IVF mothers and babies’ ‘urgent need’ for health-check database

- By Sarah Knapton SCIENCE EDITOR

BABIES born through IVF and their mothers may be suffering a raft of undetected health problems because they are not being monitored, a leading fertility doctor and MP have warned.

Prof Geeta Nargund, the founder and medical director of Create Fertility and MP Siobhain McDonagh, are calling for the Human Fertility and Embryology Act to be amended to merge NHS and fertility databases.

Currently, 62 per cent of IVF treatments occur in private clinics that do not need to share their data with the NHS.

And after treatment, neither mothers or babies are checked to make sure that they are not experienci­ng health problems even though overseas studies have linked IVF to colorectal cancer, borderline ovarian tumours and mental health problems.

Evidence has shown that 90 per cent of women undergoing IVF have experience­d depression of some sort.

Recent research also suggests babies born through fertility treatment are at greater risk of prematurit­y, low birth weight and still births, as well as heart disease, high blood pressure, and male fertility problems.

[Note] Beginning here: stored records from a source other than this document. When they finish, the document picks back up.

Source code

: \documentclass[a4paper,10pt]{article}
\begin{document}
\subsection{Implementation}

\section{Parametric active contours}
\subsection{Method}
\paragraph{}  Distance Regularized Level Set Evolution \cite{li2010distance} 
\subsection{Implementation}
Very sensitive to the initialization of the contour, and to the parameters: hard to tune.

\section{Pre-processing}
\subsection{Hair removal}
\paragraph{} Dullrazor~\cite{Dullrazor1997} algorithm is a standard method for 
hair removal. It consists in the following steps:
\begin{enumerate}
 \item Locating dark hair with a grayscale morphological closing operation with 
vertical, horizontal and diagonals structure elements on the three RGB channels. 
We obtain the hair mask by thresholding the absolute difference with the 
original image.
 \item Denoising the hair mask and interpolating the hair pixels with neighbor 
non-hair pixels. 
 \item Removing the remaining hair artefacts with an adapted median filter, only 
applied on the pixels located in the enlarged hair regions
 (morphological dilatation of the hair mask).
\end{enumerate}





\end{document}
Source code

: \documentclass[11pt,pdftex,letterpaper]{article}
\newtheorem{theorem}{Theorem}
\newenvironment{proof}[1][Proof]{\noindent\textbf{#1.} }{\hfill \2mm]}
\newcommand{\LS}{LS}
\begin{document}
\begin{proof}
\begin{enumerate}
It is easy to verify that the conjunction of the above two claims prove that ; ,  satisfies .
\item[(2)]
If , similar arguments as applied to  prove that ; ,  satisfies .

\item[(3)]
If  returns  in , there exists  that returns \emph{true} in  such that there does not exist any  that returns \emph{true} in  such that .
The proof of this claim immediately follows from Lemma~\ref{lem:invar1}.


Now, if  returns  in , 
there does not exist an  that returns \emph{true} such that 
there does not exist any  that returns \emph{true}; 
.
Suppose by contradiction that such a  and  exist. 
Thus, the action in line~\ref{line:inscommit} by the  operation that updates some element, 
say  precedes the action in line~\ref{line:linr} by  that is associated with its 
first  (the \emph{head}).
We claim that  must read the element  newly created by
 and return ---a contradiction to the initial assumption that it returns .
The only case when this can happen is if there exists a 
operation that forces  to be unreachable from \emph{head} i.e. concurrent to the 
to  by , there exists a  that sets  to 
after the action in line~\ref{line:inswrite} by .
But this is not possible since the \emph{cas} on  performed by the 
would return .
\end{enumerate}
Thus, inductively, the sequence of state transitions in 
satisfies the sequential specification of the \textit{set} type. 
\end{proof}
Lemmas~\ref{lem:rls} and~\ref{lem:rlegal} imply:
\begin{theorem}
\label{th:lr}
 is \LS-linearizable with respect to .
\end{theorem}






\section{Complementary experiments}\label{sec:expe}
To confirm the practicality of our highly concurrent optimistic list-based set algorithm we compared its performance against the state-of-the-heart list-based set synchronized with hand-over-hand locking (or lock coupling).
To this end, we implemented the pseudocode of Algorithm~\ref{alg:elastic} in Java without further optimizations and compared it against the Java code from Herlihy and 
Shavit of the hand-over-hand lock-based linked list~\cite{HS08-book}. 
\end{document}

“With no UK data or any process for monitoring the health of IVF mothers and babies in the UK, we have no way of knowing the longterm effects of IVF,” warned Prof Nargund.

“There is an urgent need for a centralise­d database which would enable the health implicatio­ns for women undergoing IVF and babies born from IVF to be monitored in both the short and long term.”

Around 20,000 babies are born through IVF in Britain each year. But the oldest test tube baby – Louise Brown – is only 40 years old, so the longterm impact of fertility treatment is still unknown.

The second reading of the amendment to the Act will be heard on Oct 26.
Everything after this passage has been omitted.